DATA SECTION START

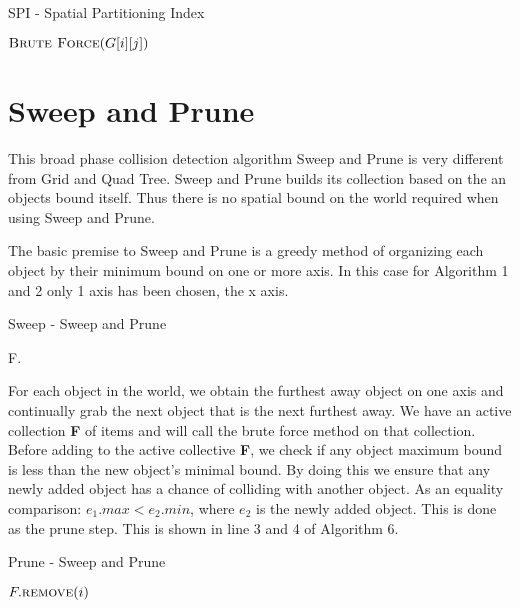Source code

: \documentclass[conference]{IEEEtran}
\begin{document}
\begin{algorithm}
\caption{SPI - Spatial Partitioning Index}
\begin{algorithmic}[1]
			\State $\Call{Brute Force}{G[i][j]}$
		\EndFor
	\EndFor
\EndFunction
\end{algorithmic}
\end{algorithm}

\section{Sweep and Prune}

This broad phase collision detection algorithm Sweep and Prune is very different from Grid and Quad Tree. Sweep and Prune builds its collection based on the an objects bound itself. Thus there is no spatial bound on the world required when using Sweep and Prune.

The basic premise to Sweep and Prune is a greedy method of organizing each object by their minimum bound on one or more axis. In this case for Algorithm 1 and 2 only 1 axis has been chosen, the x axis.

\begin{algorithm}
\caption{Sweep - Sweep and Prune}
\begin{algorithmic}[1]
		\State {}
		\State F.
		\State {}
	\EndFor
\EndFunction
\end{algorithmic}
\end{algorithm}

For each object in the world, we obtain the furthest away object on one axis and continually grab the next object that is the next furthest away. We have an active collection \textbf{F} of items and will call the brute force method on that collection. Before adding to the active collective \textbf{F}, we check if any object maximum bound is less than the new object's minimal bound. By doing this we ensure that any newly added object has a chance of colliding with another object. As an equality comparison: $e_{1}.max < e_{2}.min$, where $e_{2}$ is the newly added object. This is done as the prune step. This is shown in line 3 and 4 of Algorithm 6.

\begin{algorithm}
\caption{Prune - Sweep and Prune}
\begin{algorithmic}[1]
			\State $F.\Call{remove}{i}$
		\EndIf
	\EndFor
\EndFunction
\end{algorithmic}
\end{algorithm}
\end{document}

DATA SECTION END

*WORK ORDER*:
Without including any picture, print all of the entries above exactly.

*ANSWER SPACE*:
Source code

: \documentclass[conference]{IEEEtran}
\begin{document}
\begin{algorithm}
\caption{SPI - Spatial Partitioning Index}
\begin{algorithmic}[1]
			\State $\Call{Brute Force}{G[i][j]}$
		\EndFor
	\EndFor
\EndFunction
\end{algorithmic}
\end{algorithm}

\section{Sweep and Prune}

This broad phase collision detection algorithm Sweep and Prune is very different from Grid and Quad Tree. Sweep and Prune builds its collection based on the an objects bound itself. Thus there is no spatial bound on the world required when using Sweep and Prune.

The basic premise to Sweep and Prune is a greedy method of organizing each object by their minimum bound on one or more axis. In this case for Algorithm 1 and 2 only 1 axis has been chosen, the x axis.

\begin{algorithm}
\caption{Sweep - Sweep and Prune}
\begin{algorithmic}[1]
		\State {}
		\State F.
		\State {}
	\EndFor
\EndFunction
\end{algorithmic}
\end{algorithm}

For each object in the world, we obtain the furthest away object on one axis and continually grab the next object that is the next furthest away. We have an active collection \textbf{F} of items and will call the brute force method on that collection. Before adding to the active collective \textbf{F}, we check if any object maximum bound is less than the new object's minimal bound. By doing this we ensure that any newly added object has a chance of colliding with another object. As an equality comparison: $e_{1}.max < e_{2}.min$, where $e_{2}$ is the newly added object. This is done as the prune step. This is shown in line 3 and 4 of Algorithm 6.

\begin{algorithm}
\caption{Prune - Sweep and Prune}
\begin{algorithmic}[1]
			\State $F.\Call{remove}{i}$
		\EndIf
	\EndFor
\EndFunction
\end{algorithmic}
\end{algorithm}
\end{document}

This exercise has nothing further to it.